+++ DATA FOR ANALYSIS +++
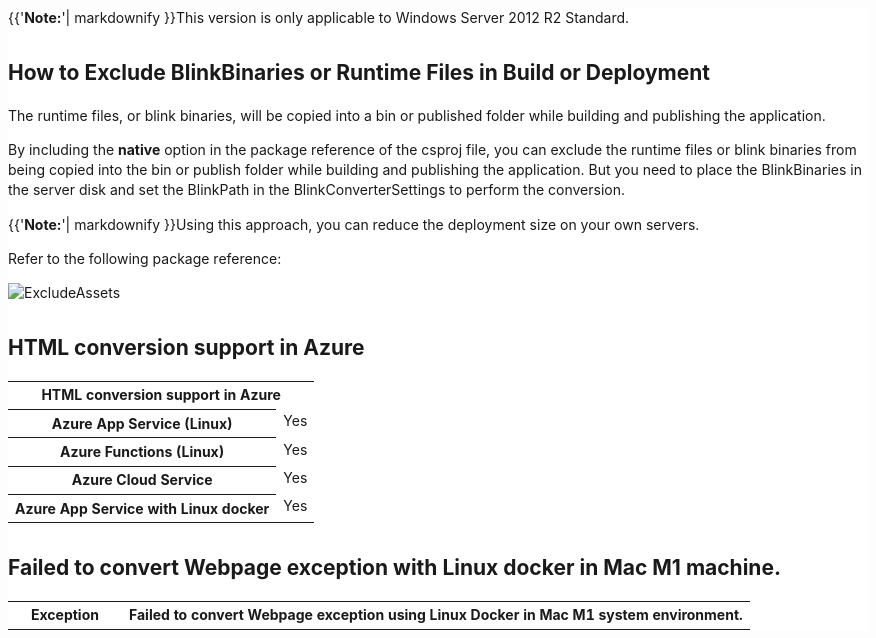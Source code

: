 {{'**Note:**'| markdownify }}This version is only applicable to Windows Server 2012 R2 Standard.

</td>
</tr>
</table>

## How to Exclude BlinkBinaries or Runtime Files in Build or Deployment

The runtime files, or blink binaries, will be copied into a bin or published folder while building and publishing the application.

By including the <b><ExcludeAssets>native</ExcludeAssets></b> option in the package reference of the csproj file, you can exclude the runtime files or blink binaries from being copied into the bin or publish folder while building and publishing the application. But you need to place the BlinkBinaries in the server disk and set the BlinkPath in the BlinkConverterSettings to perform the conversion. 

{{'**Note:**'| markdownify }}Using this approach, you can reduce the deployment size on your own servers.

Refer to the following package reference:

<img src="htmlconversion_images/RemoveBlinkBinaries.png" alt="ExcludeAssets"><br>

## HTML conversion support in Azure

<table>
	<tr>
		<th style="font-size:14px" colspan="2">HTML conversion support in Azure</th>
	</tr>
	<tr>
		<th style="font-size:14px">Azure App Service (Linux)</th>
		<td>Yes</td>
	</tr>
	<tr>
		<th style="font-size:14px">Azure Functions (Linux)</th>
		<td>Yes</td>
	</tr>
	<tr>
		<th style="font-size:14px">Azure Cloud Service</th>
		<td>Yes</td>
	</tr>
		<tr>
		<th style="font-size:14px">Azure App Service with Linux docker</th>
		<td>Yes</td>
	</tr>
</table>

## Failed to convert Webpage exception with Linux docker in Mac M1 machine.

<table>
<th style="font-size:14px" width="100px">Exception
</th>
<th style="font-size:14px">Failed to convert Webpage exception using Linux Docker in Mac M1 system environment.
</th>
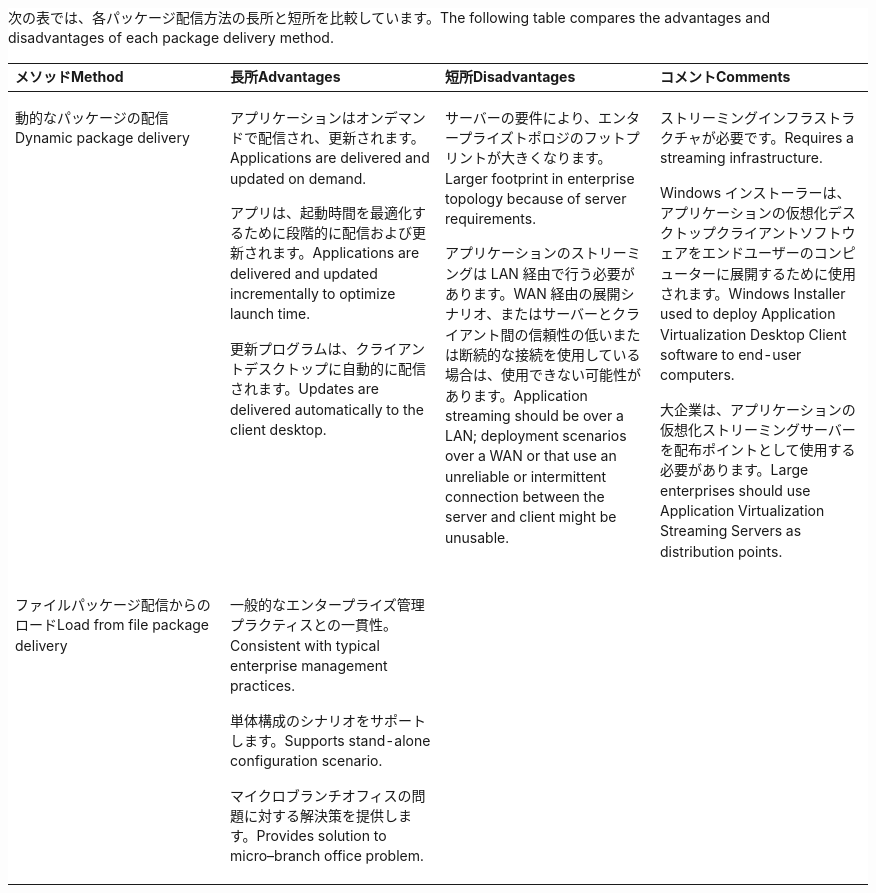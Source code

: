  

<span data-ttu-id="f2939-139">次の表では、各パッケージ配信方法の長所と短所を比較しています。</span><span class="sxs-lookup"><span data-stu-id="f2939-139">The following table compares the advantages and disadvantages of each package delivery method.</span></span>

<table>
<colgroup>
<col width="25%" />
<col width="25%" />
<col width="25%" />
<col width="25%" />
</colgroup>
<thead>
<tr class="header">
<th align="left"><span data-ttu-id="f2939-140">メソッド</span><span class="sxs-lookup"><span data-stu-id="f2939-140">Method</span></span></th>
<th align="left"><span data-ttu-id="f2939-141">長所</span><span class="sxs-lookup"><span data-stu-id="f2939-141">Advantages</span></span></th>
<th align="left"><span data-ttu-id="f2939-142">短所</span><span class="sxs-lookup"><span data-stu-id="f2939-142">Disadvantages</span></span></th>
<th align="left"><span data-ttu-id="f2939-143">コメント</span><span class="sxs-lookup"><span data-stu-id="f2939-143">Comments</span></span></th>
</tr>
</thead>
<tbody>
<tr class="odd">
<td align="left"><p><span data-ttu-id="f2939-144">動的なパッケージの配信</span><span class="sxs-lookup"><span data-stu-id="f2939-144">Dynamic package delivery</span></span></p></td>
<td align="left"><p><span data-ttu-id="f2939-145">アプリケーションはオンデマンドで配信され、更新されます。</span><span class="sxs-lookup"><span data-stu-id="f2939-145">Applications are delivered and updated on demand.</span></span></p>
<p><span data-ttu-id="f2939-146">アプリは、起動時間を最適化するために段階的に配信および更新されます。</span><span class="sxs-lookup"><span data-stu-id="f2939-146">Applications are delivered and updated incrementally to optimize launch time.</span></span></p>
<p><span data-ttu-id="f2939-147">更新プログラムは、クライアントデスクトップに自動的に配信されます。</span><span class="sxs-lookup"><span data-stu-id="f2939-147">Updates are delivered automatically to the client desktop.</span></span></p></td>
<td align="left"><p><span data-ttu-id="f2939-148">サーバーの要件により、エンタープライズトポロジのフットプリントが大きくなります。</span><span class="sxs-lookup"><span data-stu-id="f2939-148">Larger footprint in enterprise topology because of server requirements.</span></span></p>
<p><span data-ttu-id="f2939-149">アプリケーションのストリーミングは LAN 経由で行う必要があります。WAN 経由の展開シナリオ、またはサーバーとクライアント間の信頼性の低いまたは断続的な接続を使用している場合は、使用できない可能性があります。</span><span class="sxs-lookup"><span data-stu-id="f2939-149">Application streaming should be over a LAN; deployment scenarios over a WAN or that use an unreliable or intermittent connection between the server and client might be unusable.</span></span></p></td>
<td align="left"><p><span data-ttu-id="f2939-150">ストリーミングインフラストラクチャが必要です。</span><span class="sxs-lookup"><span data-stu-id="f2939-150">Requires a streaming infrastructure.</span></span></p>
<p><span data-ttu-id="f2939-151">Windows インストーラーは、アプリケーションの仮想化デスクトップクライアントソフトウェアをエンドユーザーのコンピューターに展開するために使用されます。</span><span class="sxs-lookup"><span data-stu-id="f2939-151">Windows Installer used to deploy Application Virtualization Desktop Client software to end-user computers.</span></span></p>
<p><span data-ttu-id="f2939-152">大企業は、アプリケーションの仮想化ストリーミングサーバーを配布ポイントとして使用する必要があります。</span><span class="sxs-lookup"><span data-stu-id="f2939-152">Large enterprises should use Application Virtualization Streaming Servers as distribution points.</span></span></p></td>
</tr>
<tr class="even">
<td align="left"><p><span data-ttu-id="f2939-153">ファイルパッケージ配信からのロード</span><span class="sxs-lookup"><span data-stu-id="f2939-153">Load from file package delivery</span></span></p></td>
<td align="left"><p><span data-ttu-id="f2939-154">一般的なエンタープライズ管理プラクティスとの一貫性。</span><span class="sxs-lookup"><span data-stu-id="f2939-154">Consistent with typical enterprise management practices.</span></span></p>
<p><span data-ttu-id="f2939-155">単体構成のシナリオをサポートします。</span><span class="sxs-lookup"><span data-stu-id="f2939-155">Supports stand-alone configuration scenario.</span></span></p>
<p><span data-ttu-id="f2939-156">マイクロブランチオフィスの問題に対する解決策を提供します。</span><span class="sxs-lookup"><span data-stu-id="f2939-156">Provides solution to micro–branch office problem.</span></span></p></td>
+++
■ TASK GOAL: Search the entries for the word "following" and copy every line that holds it.

■ OUTPUT FOR THIS TASK:
Refer to the following package reference:
<span data-ttu-id="f2939-139">次の表では、各パッケージ配信方法の長所と短所を比較しています。</span><span class="sxs-lookup"><span data-stu-id="f2939-139">The following table compares the advantages and disadvantages of each package delivery method.</span></span>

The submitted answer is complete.